Tomb Raider, by Grahame Davies

I challenge every empire
I challenge Microsoft:
Rewrite the code controlling
The moves of Lara Croft.

She'll come from our cyber ghetto
With a mission even greater,
No pillager of temples
But a mad museum-raider.

Not swiping ancient treasures,
No English lordship's spawn
But a daughter of oppression
Shouting like a gun.

From every ancient culture
And every ravaged race
She's coming to the capitals,
A fist in the first world's face.

She's blasting through the bookshelves
To take our legends back
With guns of endless ammo,
Fluent in Welsh...and black.

Relics of ancient Egypt
Of Celts and Navaho-
She'll smash each glass display-case
To steal back what you owe.

She'll blow away the watchmen,
Blast down the iron doors.
Yo white boy! Here comes Lara
To take what isn't yours.

The above is a translation of the Welsh (!) original, done by a Mr. A.Z. Foreman for his blog Poems Found in Translation. Mr. Foreman in his own estimation is "a linguistics student with a love of literary translation and a penchant for blogging" -- at least he didn't call himself a polyglot. His blog features dozens of his own English translations of poems originally written in a variety of languages. He claims to be able to read all of the source languages-- and, granted, he must have some proficiency in them -- yet I skeptically assume we have not found the Rosetta Stone just yet.

Each blog post typically includes (1) the translation (2) the original (3) an audio recording of the author reading the original. Foreman, I'm afraid, is snarky and perhaps a bit full of himself -- the following incendiary remark being based, of course, on little to no experience (but he has section on his blog called "Meditations" -- a worser word than "essays" if used in weakling ways). Despite this, and despite having already linked to the main page, I would feel remiss if I did not link directly to the post from which I copied this poem. ("Just because I don't submit to print anthologies doesn't mean I don't like receiving credit for my work. K? Thanks.")

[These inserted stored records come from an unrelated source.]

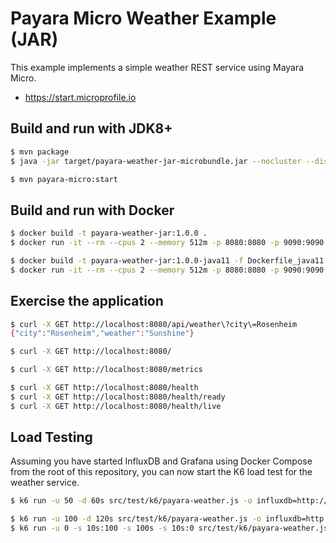 # Payara Micro Weather Example (JAR)

This example implements a simple weather REST service using Mayara Micro.

- https://start.microprofile.io

## Build and run with JDK8+

```bash
$ mvn package
$ java -jar target/payara-weather-jar-microbundle.jar --nocluster --disablephonehome

$ mvn payara-micro:start
```

## Build and run with Docker

```bash
$ docker build -t payara-weather-jar:1.0.0 .
$ docker run -it --rm --cpus 2 --memory 512m -p 8080:8080 -p 9090:9090 payara-weather-jar:1.0.0

$ docker build -t payara-weather-jar:1.0.0-java11 -f Dockerfile_java11 .
$ docker run -it --rm --cpus 2 --memory 512m -p 8080:8080 -p 9090:9090 payara-weather-jar:1.0.0-java11
```

## Exercise the application

```bash
$ curl -X GET http://localhost:8080/api/weather\?city\=Rosenheim
{"city":"Rosenheim","weather":"Sunshine"}

$ curl -X GET http://localhost:8080/

$ curl -X GET http://localhost:8080/metrics

$ curl -X GET http://localhost:8080/health
$ curl -X GET http://localhost:8080/health/ready
$ curl -X GET http://localhost:8080/health/live
```

## Load Testing 

Assuming you have started InfluxDB and Grafana using Docker Compose from the root of this repository, you can now start
the K6 load test for the weather service.

```bash
$ k6 run -u 50 -d 60s src/test/k6/payara-weather.js -o influxdb=http://localhost:8086/k6

$ k6 run -u 100 -d 120s src/test/k6/payara-weather.js -o influxdb=http://localhost:8086/k6
$ k6 run -u 0 -s 10s:100 -s 100s -s 10s:0 src/test/k6/payara-weather.js -o influxdb=http://localhost:8086/k6
```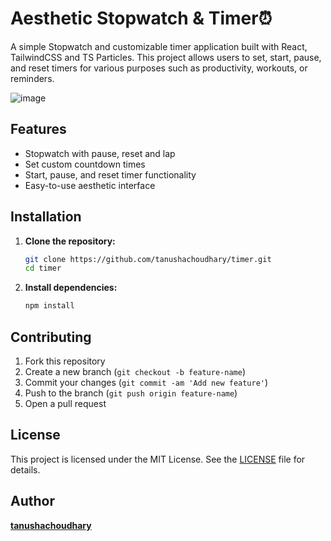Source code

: # Aesthetic Stopwatch & Timer⏰

A simple Stopwatch and customizable timer application built with React, TailwindCSS and TS Particles. This project allows users to set, start, pause, and reset timers for various purposes such as productivity, workouts, or reminders.

![image](https://github.com/user-attachments/assets/bff385a3-189c-4e24-96a2-8aa0da525002)

## Features

- Stopwatch with pause, reset and lap
- Set custom countdown times
- Start, pause, and reset timer functionality
- Easy-to-use aesthetic interface

## Installation

1. **Clone the repository:**
   ```bash
   git clone https://github.com/tanushachoudhary/timer.git
   cd timer
   ```

2. **Install dependencies:**
     ```bash
     npm install 
     ```


## Contributing

1. Fork this repository
2. Create a new branch (`git checkout -b feature-name`)
3. Commit your changes (`git commit -am 'Add new feature'`)
4. Push to the branch (`git push origin feature-name`)
5. Open a pull request

## License

This project is licensed under the MIT License. See the [LICENSE](LICENSE) file for details.

## Author

[**tanushachoudhary**](https://github.com/tanushachoudhary)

And now... to the poem! (commence appropriate Batman music) This poem centers about Tomb Raider, a long-running and respected series of video games, and its titular character, Lara Croft. The series began in 1996, when computer processing limitations made Lara's improbably large boobs improbably square to boot. Since then the series has become one of the best selling in video game history; Lara Croft has been portrayed by Angelina Jolie in a couple of movies, and is one of the most recognizable video game characters, up there with Mario and Pacman.

But this poem wants none of that. Why, it's just like a Welshman -- focus on the negative, turn a well-loved character into a creature of the damned. You see, Lara Croft does exactly what it says on the box -- raids tombs...and other sites of archaeological significance. And she just so happens to be British, to talk with a cute little British accent (setting aside Angelina Jolie for just a moment). The temptation to make the connection to real life was too strong, it seems, for Davies. Some people just aren't the forgiving type.

So, from Davies' "fever'd imagination" comes a world fantastical, sadly unrealistic, where Lara is the exact opposite of all the empire and tyranny she apparently represents, where she raids museums instead of temples, where she is "fluent in Welsh...and black." And I thought my dreams involving Lara Croft were unrealistic (something with whipped cream and Esperanto). If nothing else it's imaginative...

There is a strong current of oppression through it all, of black people especially. There is the above quote, yes, and then there is the use of the word ghetto. The poet is, by all accounts, very white (I have it on good authority that Levi Coffin was black) and very Welsh, yet the poem seems peculiarly centered on white Americans' racial anxiety towards our darker brothers. Perhaps the translator shoehorned in these hints, or perhaps this poem is exactly the mirror that the author intended. I will probably never know as the Welsh language is almost completely opaque to me. Still, a little something managed to bore its way thru: the sentence Foreman translates as "Yo white boy!", in the second to last line, is written as "Hei, Honci!" in the original. Oh, how exciting is cross-cultural exchange!